Thursday, August 28, 2014
Process to settle a filed FLSA claim.
Lawsuits claiming unpaid minimum wages and unpaid overtime are bread and butter for many attorneys. Nonetheless, the process for settling them seems clumsy and unnecessarily unique each time.
Under the FLSA and a growing volume of case law, the presiding judge has to approve any settlement of an FLSA claim, be it individual, collective under §216(b) of the Act, or as a class. A failure to get judicial approval can lead to the settlement being busted and unenforceable. It is rare, but not unheard of.
Usually when a judge has to okay something, it is public and viewable. This is particularly true when the statute upon which the claims and settlement are based is a remedial statute intended to protect the public. Judges tend to honor the spirit of the FLSA with some fidelity and the case law is similarly positive toward that spirit of remediation.

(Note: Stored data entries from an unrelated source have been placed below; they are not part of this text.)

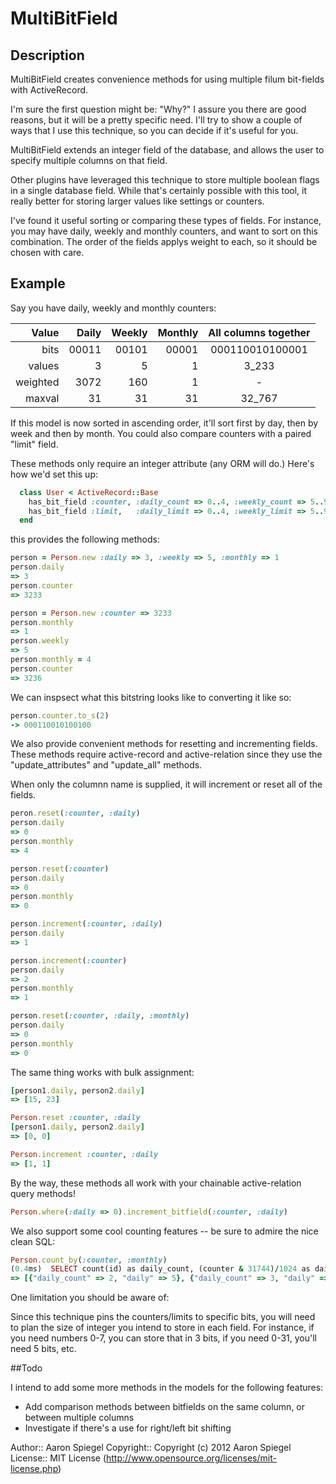 # MultiBitField #

## Description ##

MultiBitField creates convenience methods for using multiple filum bit-fields with ActiveRecord.

I'm sure the first question might be: "Why?"  I assure you there are good reasons, but it will be a pretty specific need.  I'll try to show a couple of ways that I use this technique, so you can decide if it's useful for you.

MultiBitField extends an integer field of the database, and allows the user to specify multiple columns on that field.

Other plugins have leveraged this technique to store multiple boolean flags in a single database field.  While that's certainly possible with this tool, it really better for storing larger values like settings or counters.

I've found it useful sorting or comparing these types of fields.  For instance, you may have daily, weekly and monthly counters, and want to sort on this combination.  The order of the fields applys weight to each, so it should be chosen with care.

## Example ##

Say you have daily, weekly and monthly counters:

 Value     | Daily    | Weekly  | Monthly  |  All columns together 
 --------: | ------:  | ------: | -------: | :--------------------:
 bits      | 00011    | 00101   | 00001    |  000110010100001      
 values    | 3        | 5       | 1        |  3_233                
 weighted  | 3072     | 160     | 1        |  -                    
 maxval    | 31       | 31      | 31       |  32_767               
 
If this model is now sorted in ascending order, it'll sort first by day, then by week and then by month.  You could also compare counters with a paired "limit" field.

These methods only require an integer attribute (any ORM will do.)  Here's how we'd set this up:

```ruby
  class User < ActiveRecord::Base
    has_bit_field :counter, :daily_count => 0..4, :weekly_count => 5..9, :monthly_count => 10..14
	has_bit_field :limit,   :daily_limit => 0..4, :weekly_limit => 5..9, :monthly_limit => 10..14
  end
```

this provides the following methods:

```ruby
person = Person.new :daily => 3, :weekly => 5, :monthly => 1
person.daily 
=> 3
person.counter
=> 3233

person = Person.new :counter => 3233
person.monthly
=> 1
person.weekly
=> 5
person.monthly = 4
person.counter
=> 3236
```

We can inspsect what this bitstring looks like to converting it like so:

```ruby
person.counter.to_s(2)
-> 000110010100100

```

We also provide convenient methods for resetting and incrementing fields.  These methods require active-record and active-relation since they use the "update_attributes" and "update_all" methods.

When only the columnn name is supplied, it will increment or reset all of the fields.

```ruby
peron.reset(:counter, :daily)
person.daily
=> 0
person.monthly
=> 4

person.reset(:counter)
person.daily
=> 0
person.monthly
=> 0

person.increment(:counter, :daily)
person.daily
=> 1

person.increment(:counter)
person.daily
=> 2
person.monthly
=> 1

person.reset(:counter, :daily, :monthly)
person.daily
=> 0
person.monthly
=> 0
```

The same thing works with bulk assignment:

```ruby
[person1.daily, person2.daily]
=> [15, 23]

Person.reset :counter, :daily
[person1.daily, person2.daily]
=> [0, 0]

Person.increment :counter, :daily
=> [1, 1]
```

By the way, these methods all work with your chainable active-relation query methods!

```ruby
Person.where(:daily => 0).increment_bitfield(:counter, :daily)
```

We also support some cool counting features -- be sure to admire the nice clean SQL:

```ruby
Person.count_by(:counter, :monthly)
(0.4ms)  SELECT count(id) as daily_count, (counter & 31744)/1024 as daily FROM "people" GROUP BY daily
=> [{"daily_count" => 2, "daily" => 5}, {"daily_count" => 3, "daily" => 1}]
```

One limitation you should be aware of:

Since this technique pins the counters/limits to specific bits, you will need to plan the size of integer you intend to store in each field.  For instance, if you need numbers 0-7, you can store that in 3 bits, if you need 0-31, you'll need 5 bits, etc.

##Todo

I intend to add some more methods in the models for the following features:

  * Add comparison methods between bitfields on the same column, or between multiple columns
  * Investigate if there's a use for right/left bit shifting

Author:: Aaron Spiegel
Copyright:: Copyright (c) 2012 Aaron Spiegel
License:: MIT License (http://www.opensource.org/licenses/mit-license.php)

However, many judges are willing to allow parties in FLSA unpaid wage cases to settle confidentially. After all a settlement is good for parties and courts alike. The matter is concluded satisfactorily and it is off the judge's docket. A win-win.
Whether the settlement approved by the court is kept confidential really depends where the case is situated.
Normal practice in federal court is to advise the court when a case has been settled before trial. The court will gratefully put on a conditional dismissal entry to the effect that the case is settled and dismissed without prejudice for sixty days. After that time has elapsed, the dismissal is converted to one with prejudice, i.e., never to be filed again. If in the sixty day period a party advises the court that an agreement was not finalized, or won't be, then the case is renewed on the court's docket.
This is usually a fine way to proceed. A deal is reached in principle, and the parties tell the court. Court is happy to delete the matter from its crowded calendar. Lawyers breathe easier knowing they will be getting paid after a short time haggling over release agreement details.
In FLSA cases though, reporting a settlement before an agreement is approved can be a disaster. Not an end of the world disaster, but one that is fraught with procedural hiccups and a general cart before the horse vibe. It causes delays and uncertainty that nobody wants. I know. Trust me.
It is error for parties to an FLSA case report to the court that a matter is settled when that settlement is based only on an agreement between counsel. To be SETTLED, the terms of the settlement have to be approved by the court. So telling the court that the matter is resolved and can be taken off the docket, before the judge has approved the terms of the agreement, puts the parties in the painful position of having a dismissed case, but an unapproved settlement. Now the parties have a case that reads as terminated on a federal judge's docket. And you know how intensely they pay attention to terminated cases.
Now the parties have to attract the judge's attention (and not their ire) to the settlement agreement. And even if the matter was well negotiated and all the parties are on board, the judge may not approve.
Don't report an FLSA case as settled to the court based on counsel's agreement alone.
If counsel reach an agreement in principle, but have to hammer out a confidential release agreement, then just wait. Do it like this:
1) Reach an agreement in principle; 2) file a joint motion to stay proceedings pending release agreement negotiations; 3) after reaching agreement on the release details, file a joint motion to approve the release/settlement agreement at the same time you present it to court confidentially, e.g., judge's chambers email; then 4) on judicial approval of the agreement and upon receipt of the settlement payment(s), the plaintiffs file their voluntary dismissal with prejudice.
This process avoids the cart before the horse problem that rears up in FLSA cases prematurely reported as settled.